Saving $1,000 in interest using money market funds to pay bills

When interest rates were near 0% between 2008 through 2020, it made a negligible difference to pay bills from checkings or savings. But with savings rates hovering around 5%, it's worth about $1,000 per year for the $20k we keep in cash for paying bills.

I made a simple system for paying bills that would follow interest rates, and reduces taxes on the earned interest.

As a California resident, Fidelity makes this easy with FDLXX:

The Adviser normally invests at least 99.5% of the fund's total assets in cash and U.S. Treasury securities. Potentially entering into reverse repurchase agreements. Normally investing in securities whose interest is exempt from state and local income taxes.

Residents in other states can find equivalents easily with a search for "tax exempt money market funds". A nice feature of this particular fund is it can auto-liquidate, meaning that payments and transfers will automatically sell this fund as needed. We do have to manually purchase this fund because it's not available as a core position. The core positions SPAXX and FZFXX also yield around ~5% currently, but my understanding is they're federal and state taxable, which would hit us with a ~22% and ~8% tax bill respectively; Eating away $300 a year in interest. There are state specific municipal bond funds that are federal and state tax exempt, but current yields net tax savings are below our marginal tax brackets. TurboTax has a checkbox to enter this information.

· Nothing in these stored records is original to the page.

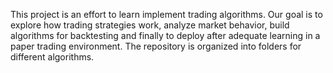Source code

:This project is an effort to learn implement trading algorithms. Our goal is to explore how trading strategies work, analyze market behavior, build algorithms for backtesting and finally to deploy after adequate learning in a paper trading environment. The repository is organized into folders for different algorithms.
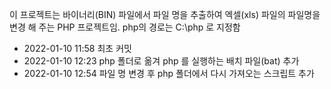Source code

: 이 프로젝트는 바이너리(BIN) 파일에서 파일 명을 추출하여 엑셀(xls) 파일의 파일명을 변경 해 주는 PHP 프로젝트임.
php의 경로는 C:\php 로 지정함

- 2022-01-10 11:58 최초 커밋
- 2022-01-10 12:23 php 폴더로 옮겨 php 를 실행하는 배치 파일(bat) 추가
- 2022-01-10 12:54 파일 명 변경 후 php 폴더에서 다시 가져오는 스크립트 추가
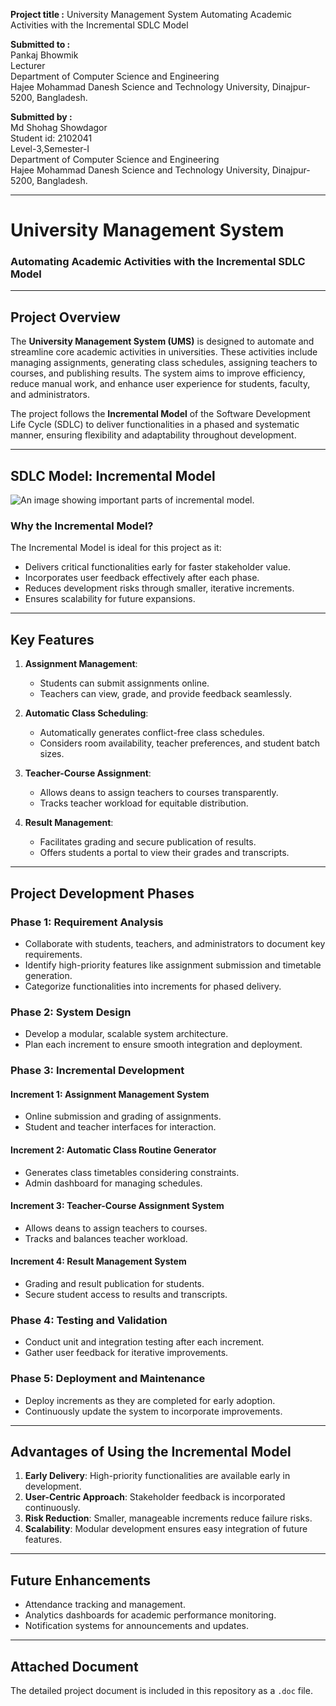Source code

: **Project title :** University Management System Automating Academic Activities with the Incremental SDLC Model

**Submitted to :**  
Pankaj Bhowmik  
Lecturer  
Department of Computer Science and Engineering  
Hajee Mohammad Danesh Science and Technology University, Dinajpur-5200, Bangladesh.  

**Submitted by :**  
Md Shohag Showdagor  
Student id: 2102041  
Level-3,Semester-I  
Department of Computer Science and Engineering  
Hajee Mohammad Danesh Science and Technology University, Dinajpur-5200, Bangladesh.  



---

# **University Management System**  
### Automating Academic Activities with the Incremental SDLC Model  

---

## **Project Overview**  
The **University Management System (UMS)** is designed to automate and streamline core academic activities in universities. These activities include managing assignments, generating class schedules, assigning teachers to courses, and publishing results. The system aims to improve efficiency, reduce manual work, and enhance user experience for students, faculty, and administrators.  

The project follows the **Incremental Model** of the Software Development Life Cycle (SDLC) to deliver functionalities in a phased and systematic manner, ensuring flexibility and adaptability throughout development.

---

## **SDLC Model: Incremental Model**

![An image showing important parts of incremental model.](https://miro.medium.com/v2/resize:fit:800/1*V76HwDEYIFmoBqYnwTxPSA.png)

### **Why the Incremental Model?**  
The Incremental Model is ideal for this project as it:  
- Delivers critical functionalities early for faster stakeholder value.  
- Incorporates user feedback effectively after each phase.  
- Reduces development risks through smaller, iterative increments.  
- Ensures scalability for future expansions.  

---

## **Key Features**  
1. **Assignment Management**:  
   - Students can submit assignments online.  
   - Teachers can view, grade, and provide feedback seamlessly.  

2. **Automatic Class Scheduling**:  
   - Automatically generates conflict-free class schedules.  
   - Considers room availability, teacher preferences, and student batch sizes.  

3. **Teacher-Course Assignment**:  
   - Allows deans to assign teachers to courses transparently.  
   - Tracks teacher workload for equitable distribution.  

4. **Result Management**:  
   - Facilitates grading and secure publication of results.  
   - Offers students a portal to view their grades and transcripts.  

---

## **Project Development Phases**  

### **Phase 1: Requirement Analysis**
- Collaborate with students, teachers, and administrators to document key requirements.  
- Identify high-priority features like assignment submission and timetable generation.  
- Categorize functionalities into increments for phased delivery.  

### **Phase 2: System Design**  
- Develop a modular, scalable system architecture.  
- Plan each increment to ensure smooth integration and deployment.  

### **Phase 3: Incremental Development**  
#### **Increment 1: Assignment Management System**  
   - Online submission and grading of assignments.  
   - Student and teacher interfaces for interaction.  

#### **Increment 2: Automatic Class Routine Generator**  
   - Generates class timetables considering constraints.  
   - Admin dashboard for managing schedules.  

#### **Increment 3: Teacher-Course Assignment System**  
   - Allows deans to assign teachers to courses.  
   - Tracks and balances teacher workload.  

#### **Increment 4: Result Management System**  
   - Grading and result publication for students.  
   - Secure student access to results and transcripts.  

### **Phase 4: Testing and Validation**  
- Conduct unit and integration testing after each increment.  
- Gather user feedback for iterative improvements.  

### **Phase 5: Deployment and Maintenance**  
- Deploy increments as they are completed for early adoption.  
- Continuously update the system to incorporate improvements.  

---

## **Advantages of Using the Incremental Model**  
1. **Early Delivery**: High-priority functionalities are available early in development.  
2. **User-Centric Approach**: Stakeholder feedback is incorporated continuously.  
3. **Risk Reduction**: Smaller, manageable increments reduce failure risks.  
4. **Scalability**: Modular development ensures easy integration of future features.  

---

## **Future Enhancements**  
- Attendance tracking and management.  
- Analytics dashboards for academic performance monitoring.  
- Notification systems for announcements and updates.  

---

## **Attached Document**  
The detailed project document is included in this repository as a `.doc` file.  
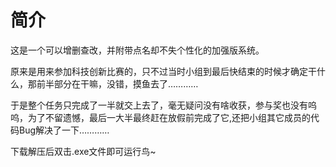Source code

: # 简介
这是一个可以增删查改，并附带点名却不失个性化的加强版系统。

原来是用来参加科技创新比赛的，只不过当时小组到最后快结束的时候才确定干什么，那前半部分在干嘛，没错，摸鱼去了…………

于是整个任务只完成了一半就交上去了，毫无疑问没有啥收获，参与奖也没有呜呜，为了不留遗憾，最后一大半最终赶在放假前完成了它,还把小组其它成员的代码Bug解决了一下…………


下载解压后双击.exe文件即可运行鸟~
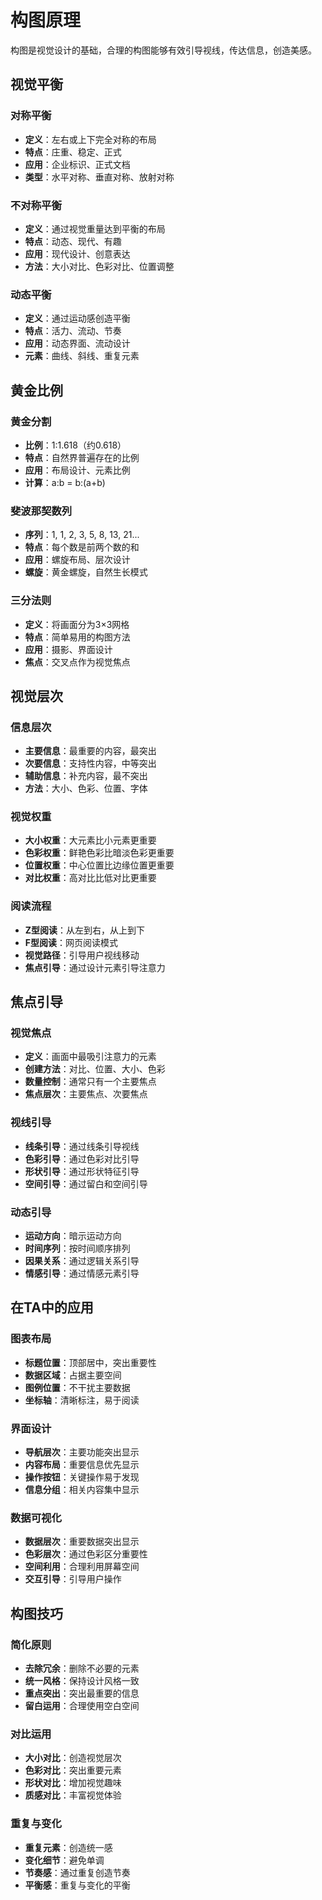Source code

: # 构图原理

构图是视觉设计的基础，合理的构图能够有效引导视线，传达信息，创造美感。

## 视觉平衡

### 对称平衡
- **定义**：左右或上下完全对称的布局
- **特点**：庄重、稳定、正式
- **应用**：企业标识、正式文档
- **类型**：水平对称、垂直对称、放射对称

### 不对称平衡
- **定义**：通过视觉重量达到平衡的布局
- **特点**：动态、现代、有趣
- **应用**：现代设计、创意表达
- **方法**：大小对比、色彩对比、位置调整

### 动态平衡
- **定义**：通过运动感创造平衡
- **特点**：活力、流动、节奏
- **应用**：动态界面、流动设计
- **元素**：曲线、斜线、重复元素

## 黄金比例

### 黄金分割
- **比例**：1:1.618（约0.618）
- **特点**：自然界普遍存在的比例
- **应用**：布局设计、元素比例
- **计算**：a:b = b:(a+b)

### 斐波那契数列
- **序列**：1, 1, 2, 3, 5, 8, 13, 21...
- **特点**：每个数是前两个数的和
- **应用**：螺旋布局、层次设计
- **螺旋**：黄金螺旋，自然生长模式

### 三分法则
- **定义**：将画面分为3×3网格
- **特点**：简单易用的构图方法
- **应用**：摄影、界面设计
- **焦点**：交叉点作为视觉焦点

## 视觉层次

### 信息层次
- **主要信息**：最重要的内容，最突出
- **次要信息**：支持性内容，中等突出
- **辅助信息**：补充内容，最不突出
- **方法**：大小、色彩、位置、字体

### 视觉权重
- **大小权重**：大元素比小元素更重要
- **色彩权重**：鲜艳色彩比暗淡色彩更重要
- **位置权重**：中心位置比边缘位置更重要
- **对比权重**：高对比比低对比更重要

### 阅读流程
- **Z型阅读**：从左到右，从上到下
- **F型阅读**：网页阅读模式
- **视觉路径**：引导用户视线移动
- **焦点引导**：通过设计元素引导注意力

## 焦点引导

### 视觉焦点
- **定义**：画面中最吸引注意力的元素
- **创建方法**：对比、位置、大小、色彩
- **数量控制**：通常只有一个主要焦点
- **焦点层次**：主要焦点、次要焦点

### 视线引导
- **线条引导**：通过线条引导视线
- **色彩引导**：通过色彩对比引导
- **形状引导**：通过形状特征引导
- **空间引导**：通过留白和空间引导

### 动态引导
- **运动方向**：暗示运动方向
- **时间序列**：按时间顺序排列
- **因果关系**：通过逻辑关系引导
- **情感引导**：通过情感元素引导

## 在TA中的应用

### 图表布局
- **标题位置**：顶部居中，突出重要性
- **数据区域**：占据主要空间
- **图例位置**：不干扰主要数据
- **坐标轴**：清晰标注，易于阅读

### 界面设计
- **导航层次**：主要功能突出显示
- **内容布局**：重要信息优先显示
- **操作按钮**：关键操作易于发现
- **信息分组**：相关内容集中显示

### 数据可视化
- **数据层次**：重要数据突出显示
- **色彩层次**：通过色彩区分重要性
- **空间利用**：合理利用屏幕空间
- **交互引导**：引导用户操作

## 构图技巧

### 简化原则
- **去除冗余**：删除不必要的元素
- **统一风格**：保持设计风格一致
- **重点突出**：突出最重要的信息
- **留白运用**：合理使用空白空间

### 对比运用
- **大小对比**：创造视觉层次
- **色彩对比**：突出重要元素
- **形状对比**：增加视觉趣味
- **质感对比**：丰富视觉体验

### 重复与变化
- **重复元素**：创造统一感
- **变化细节**：避免单调
- **节奏感**：通过重复创造节奏
- **平衡感**：重复与变化的平衡 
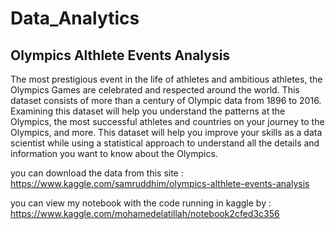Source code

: # Data_Analytics
## Olympics Althlete Events Analysis
The most prestigious event in the life of athletes and ambitious athletes, the Olympics Games are celebrated and respected around the world. This dataset consists of more than a century of Olympic data  from  1896 to 2016. Examining this dataset will help you understand the patterns at the  Olympics,  the most successful athletes and countries on your journey to the Olympics, and more. This dataset will help you improve your skills as a data scientist while using a statistical approach to understand all the details and information you want to know about the Olympics.

you can download the data from this site : https://www.kaggle.com/samruddhim/olympics-althlete-events-analysis

you can view my notebook with the code running in kaggle by : https://www.kaggle.com/mohamedelatillah/notebook2cfed3c356
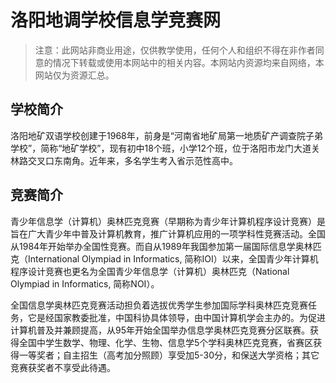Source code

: # 洛阳地调学校信息学竞赛网

> 注意：此网站非商业用途，仅供教学使用，任何个人和组织不得在非作者同意的情况下转载或使用本网站中的相关内容。本网站内资源均来自网络，本网站仅为资源汇总。

## 学校简介
洛阳地矿双语学校创建于1968年，前身是“河南省地矿局第一地质矿产调查院子弟学校”，简称“地矿学校”，现有初中18个班，小学12个班，位于洛阳市龙门大道关林路交叉口东南角。近年来，多名学生考入省示范性高中。
## 竞赛简介
青少年信息学（计算机）奥林匹克竞赛（早期称为青少年计算机程序设计竞赛）是旨在广大青少年中普及计算机教育，推广计算机应用的一项学科性竞赛活动。全国从1984年开始举办全国性竞赛。而自从1989年我国参加第一届国际信息学奥林匹克（International Olympiad in Informatics, 简称IOI）以来，全国青少年计算机程序设计竞赛也更名为全国青少年信息学（计算机）奥林匹克（National Olympiad in Informatics, 简称NOI）。

全国信息学奥林匹克竞赛活动担负着选拔优秀学生参加国际学科奥林匹克竞赛任务，它是经国家教委批准，中国科协具体领导，由中国计算机学会主办的。为促进计算机普及并兼顾提高，从95年开始全国举办信息学奥林匹克竞赛分区联赛。获得全国中学生数学、物理、化学、生物、信息学5个学科奥林匹克竞赛，省赛区获得一等奖者；自主招生（高考加分照顾）享受加5-30分，和保送大学资格；其它竞赛获奖者不享受此待遇。
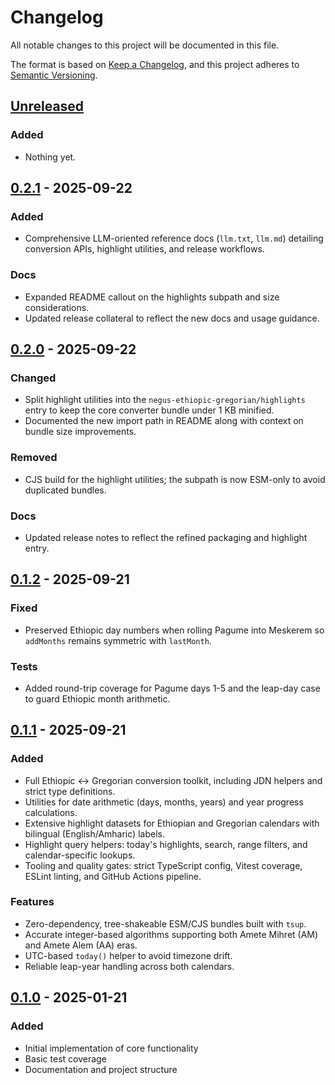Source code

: # Changelog

All notable changes to this project will be documented in this file.

The format is based on [Keep a Changelog](https://keepachangelog.com/en/1.0.0/),
and this project adheres to [Semantic Versioning](https://semver.org/spec/v2.0.0.html).

## [Unreleased]

### Added
- Nothing yet.

## [0.2.1] - 2025-09-22

### Added
- Comprehensive LLM-oriented reference docs (`llm.txt`, `llm.md`) detailing conversion APIs, highlight utilities, and release workflows.

### Docs
- Expanded README callout on the highlights subpath and size considerations.
- Updated release collateral to reflect the new docs and usage guidance.

## [0.2.0] - 2025-09-22

### Changed
- Split highlight utilities into the `negus-ethiopic-gregorian/highlights` entry to keep the core converter bundle under 1 KB minified.
- Documented the new import path in README along with context on bundle size improvements.

### Removed
- CJS build for the highlight utilities; the subpath is now ESM-only to avoid duplicated bundles.

### Docs
- Updated release notes to reflect the refined packaging and highlight entry.

## [0.1.2] - 2025-09-21

### Fixed
- Preserved Ethiopic day numbers when rolling Pagume into Meskerem so `addMonths` remains symmetric with `lastMonth`.

### Tests
- Added round-trip coverage for Pagume days 1-5 and the leap-day case to guard Ethiopic month arithmetic.

## [0.1.1] - 2025-09-21

### Added
- Full Ethiopic ↔ Gregorian conversion toolkit, including JDN helpers and strict type definitions.
- Utilities for date arithmetic (days, months, years) and year progress calculations.
- Extensive highlight datasets for Ethiopian and Gregorian calendars with bilingual (English/Amharic) labels.
- Highlight query helpers: today's highlights, search, range filters, and calendar-specific lookups.
- Tooling and quality gates: strict TypeScript config, Vitest coverage, ESLint linting, and GitHub Actions pipeline.

### Features
- Zero-dependency, tree-shakeable ESM/CJS bundles built with `tsup`.
- Accurate integer-based algorithms supporting both Amete Mihret (AM) and Amete Alem (AA) eras.
- UTC-based `today()` helper to avoid timezone drift.
- Reliable leap-year handling across both calendars.

## [0.1.0] - 2025-01-21

### Added
- Initial implementation of core functionality
- Basic test coverage
- Documentation and project structure

[Unreleased]: https://github.com/negusnati/negus-ethiopic-gregorian/compare/v0.2.1...HEAD
[0.2.1]: https://github.com/negusnati/negus-ethiopic-gregorian/compare/v0.2.0...v0.2.1
[0.2.0]: https://github.com/negusnati/negus-ethiopic-gregorian/compare/v0.1.2...v0.2.0
[0.1.2]: https://github.com/negusnati/negus-ethiopic-gregorian/compare/v0.1.1...v0.1.2
[0.1.1]: https://github.com/negusnati/negus-ethiopic-gregorian/compare/v0.1.0...v0.1.1
[0.1.0]: https://github.com/negusnati/negus-ethiopic-gregorian/releases/tag/v0.1.0
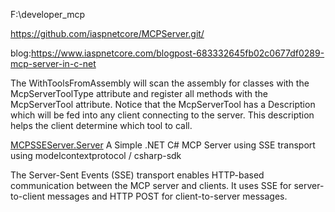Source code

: 
F:\developer_mcp

https://github.com/iaspnetcore/MCPServer.git/

blog:https://www.iaspnetcore.com/blogpost-683332645fb02c0677df0289-mcp-server-in-c-net




The WithToolsFromAssembly will scan the assembly for classes with the McpServerToolType attribute and register all methods with the McpServerTool attribute. Notice that the McpServerTool has a Description which will be fed into any client connecting to the server. This description helps the client determine which tool to call.


[MCPSSEServer.Server](https://github.com/iaspnetcore/MCPServer/tree/master/src/MCPSSEServer.Server) A Simple .NET C# MCP Server using SSE transport using modelcontextprotocol / csharp-sdk



The Server-Sent Events (SSE) transport enables HTTP-based communication between the MCP server and clients. It uses SSE for server-to-client messages and HTTP POST for client-to-server messages.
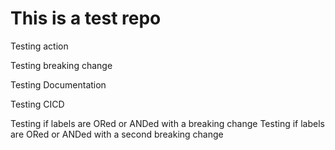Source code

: # This is a test repo

Testing action

Testing breaking change

Testing Documentation

Testing CICD

Testing if labels are ORed or ANDed with a breaking change
Testing if labels are ORed or ANDed with a second breaking change
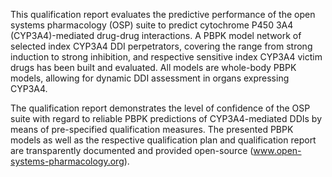 This qualification report evaluates the predictive performance of the open systems pharmacology (OSP) suite to predict cytochrome P450 3A4 (CYP3A4)-mediated drug-drug interactions. A PBPK model network of selected index CYP3A4 DDI perpetrators, covering the range from strong induction to strong inhibition, and respective sensitive index CYP3A4 victim drugs has been built and evaluated. All models are whole-body PBPK models, allowing for dynamic DDI assessment in organs expressing CYP3A4. 

The qualification report demonstrates the level of confidence of the OSP suite with regard to reliable PBPK predictions of CYP3A4-mediated DDIs by means of pre-specified qualification measures. The presented PBPK models as well as the respective qualification plan and qualification report are transparently documented and provided open-source (www.open-systems-pharmacology.org). 




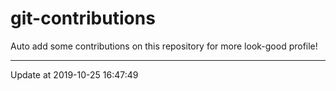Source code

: # git-contributions

Auto add some contributions on this repository for more look-good profile!

---

Update at 2019-10-25 16:47:49
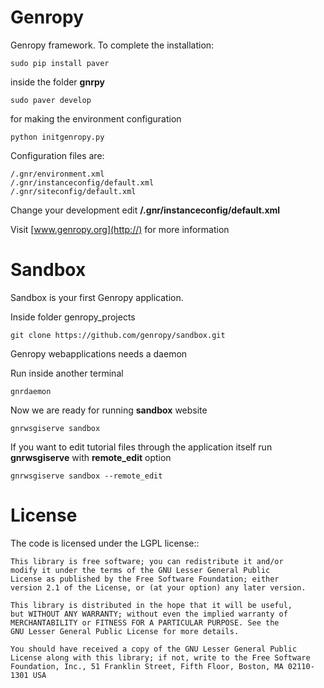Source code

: Genropy
=======

Genropy framework. To complete the installation:
	
	sudo pip install paver
	
inside the folder **gnrpy** 

	sudo paver develop
	
for making the environment configuration 

	python initgenropy.py

Configuration files are: 

	/.gnr/environment.xml
	/.gnr/instanceconfig/default.xml
	/.gnr/siteconfig/default.xml

Change your development edit **/.gnr/instanceconfig/default.xml**


Visit [www.genropy.org](http://) for more information


Sandbox
=======
Sandbox is your first Genropy application.

Inside folder genropy_projects 

	git clone https://github.com/genropy/sandbox.git

Genropy webapplications needs a daemon

Run inside another terminal

	gnrdaemon

Now we are ready for running **sandbox** website

	gnrwsgiserve sandbox
	
If you want to edit tutorial files through the application itself run **gnrwsgiserve** with **remote_edit** option

	gnrwsgiserve sandbox --remote_edit
	



License
=======

The code is licensed under the LGPL license::
    
    This library is free software; you can redistribute it and/or
    modify it under the terms of the GNU Lesser General Public
    License as published by the Free Software Foundation; either
    version 2.1 of the License, or (at your option) any later version.
    
    This library is distributed in the hope that it will be useful,
    but WITHOUT ANY WARRANTY; without even the implied warranty of
    MERCHANTABILITY or FITNESS FOR A PARTICULAR PURPOSE. See the
    GNU Lesser General Public License for more details.
    
    You should have received a copy of the GNU Lesser General Public
    License along with this library; if not, write to the Free Software
    Foundation, Inc., 51 Franklin Street, Fifth Floor, Boston, MA 02110-1301 USA
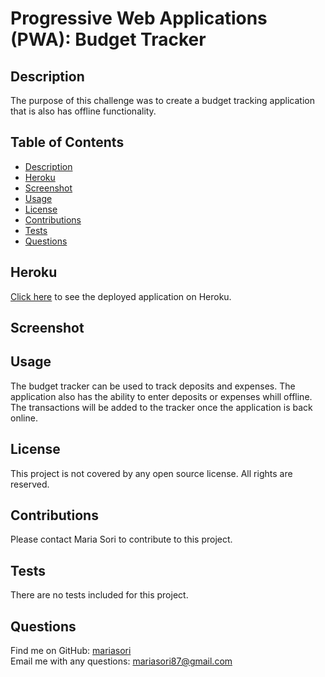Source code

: # Progressive Web Applications (PWA): Budget Tracker


## Description
The purpose of this challenge was to create a budget tracking application that is also has offline functionality.

## Table of Contents
- [Description](#description)
- [Heroku](#heroku)
- [Screenshot](#screenshot)
- [Usage](#usage)
- [License](#license)
- [Contributions](#contributions)
- [Tests](#tests)
- [Questions](#questions)
 
## Heroku
[Click here](https://serene-beach-71093.herokuapp.com/) to see the deployed application on Heroku.

## Screenshot

## Usage
The budget tracker can be used to track deposits and expenses.  The application also has the ability to enter deposits or expenses whill offline.  The transactions will be added to the tracker once the application is back online.

## License
This project is not covered by any open source license.  All rights are reserved.

## Contributions
Please contact Maria Sori to contribute to this project.

## Tests
There are no tests included for this project.

## Questions
Find me on GitHub: [mariasori](https://github.com/mariasori)
<br />
Email me with any questions: [mariasori87@gmail.com](mailto:mariasori87@gmail.com)

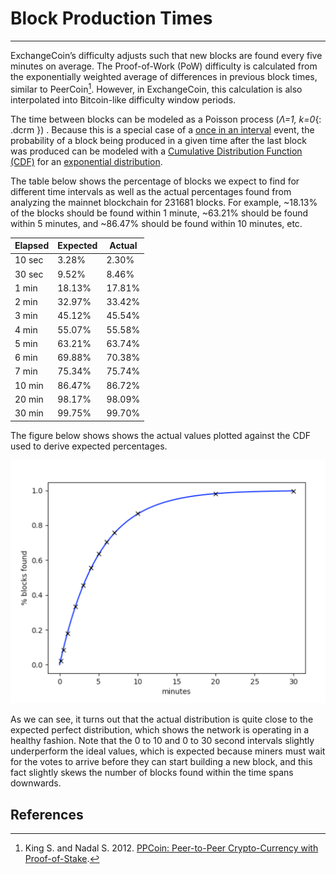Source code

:# Block Production Times

---

ExchangeCoin’s difficulty adjusts such that new blocks are found every five minutes on average. The Proof-of-Work (PoW) difficulty is calculated from the exponentially weighted average of differences in previous block times, similar to PeerCoin[^1]. However, in ExchangeCoin, this calculation is also interpolated into Bitcoin-like difficulty window periods.

The time between blocks can be modeled as a Poisson process (_Λ=1, k=0_{: .dcrm }) . Because this is a special case of a [once in an interval](https://en.wikipedia.org/wiki/Poisson_distribution#Once_in_an_interval_events:_The_special_case_of_%CE%BB_=_1_and_k_=_0) event, the probability of a block being produced in a given time after the last block was produced can be modeled with a [Cumulative Distribution Function (CDF)](https://en.wikipedia.org/wiki/Cumulative_distribution_function) for an [exponential distribution](https://en.wikipedia.org/wiki/Exponential_distribution).

The table below shows the percentage of blocks we expect to find for different time intervals as well as the actual percentages found from analyzing the mainnet blockchain for 231681 blocks. For example, ~18.13% of the blocks should be found within 1 minute, ~63.21% should be found within 5 minutes, and ~86.47% should be found within 10 minutes, etc.

| Elapsed | Expected | Actual |
|---------|----------|--------|
| 10 sec  | 3.28%    | 2.30%  |
| 30 sec  | 9.52%    | 8.46%  |
| 1 min   | 18.13%   | 17.81% |
| 2 min   | 32.97%   | 33.42% |
| 3 min   | 45.12%   | 45.54% |
| 4 min   | 55.07%   | 55.58% |
| 5 min   | 63.21%   | 63.74% |
| 6 min   | 69.88%   | 70.38% |
| 7 min   | 75.34%   | 75.74% |
| 10 min  | 86.47%   | 86.72% |
| 20 min  | 98.17%   | 98.09% |
| 30 min  | 99.75%   | 99.70% |

The figure below shows shows the actual values plotted against the CDF used to derive expected percentages.

![block times chart](../img/block_times_chart.png)

As we can see, it turns out that the actual distribution is quite close to the expected perfect distribution, which shows the network is operating in a healthy fashion. Note that the 0 to 10 and 0 to 30 second intervals slightly underperform the ideal values, which is expected because miners must wait for the votes to arrive before they can start building a new block, and this fact slightly skews the number of blocks found within the time spans downwards.

## References

[^1]: King S. and Nadal S. 2012. [PPCoin: Peer-to-Peer Crypto-Currency with Proof-of-Stake](https://decred.org/research/king2012.pdf).
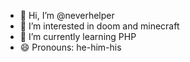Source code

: - 👋 Hi, I’m @neverhelper
- 👀 I’m interested in doom and minecraft
- 🌱 I’m currently learning PHP
- 😄 Pronouns: he-him-his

We're not holding additional cash to take advantage of higher yields because we are sticking with our investing strategy, but it's a nice bonus / inflation offset to earn a little on cash we need for our day-to-day expenses. This approach doesn't require chasing new account bonuses, or promotional interest rates with caveats. When rates decrease, we'll lose some interest, but it's a good set-and-forget system.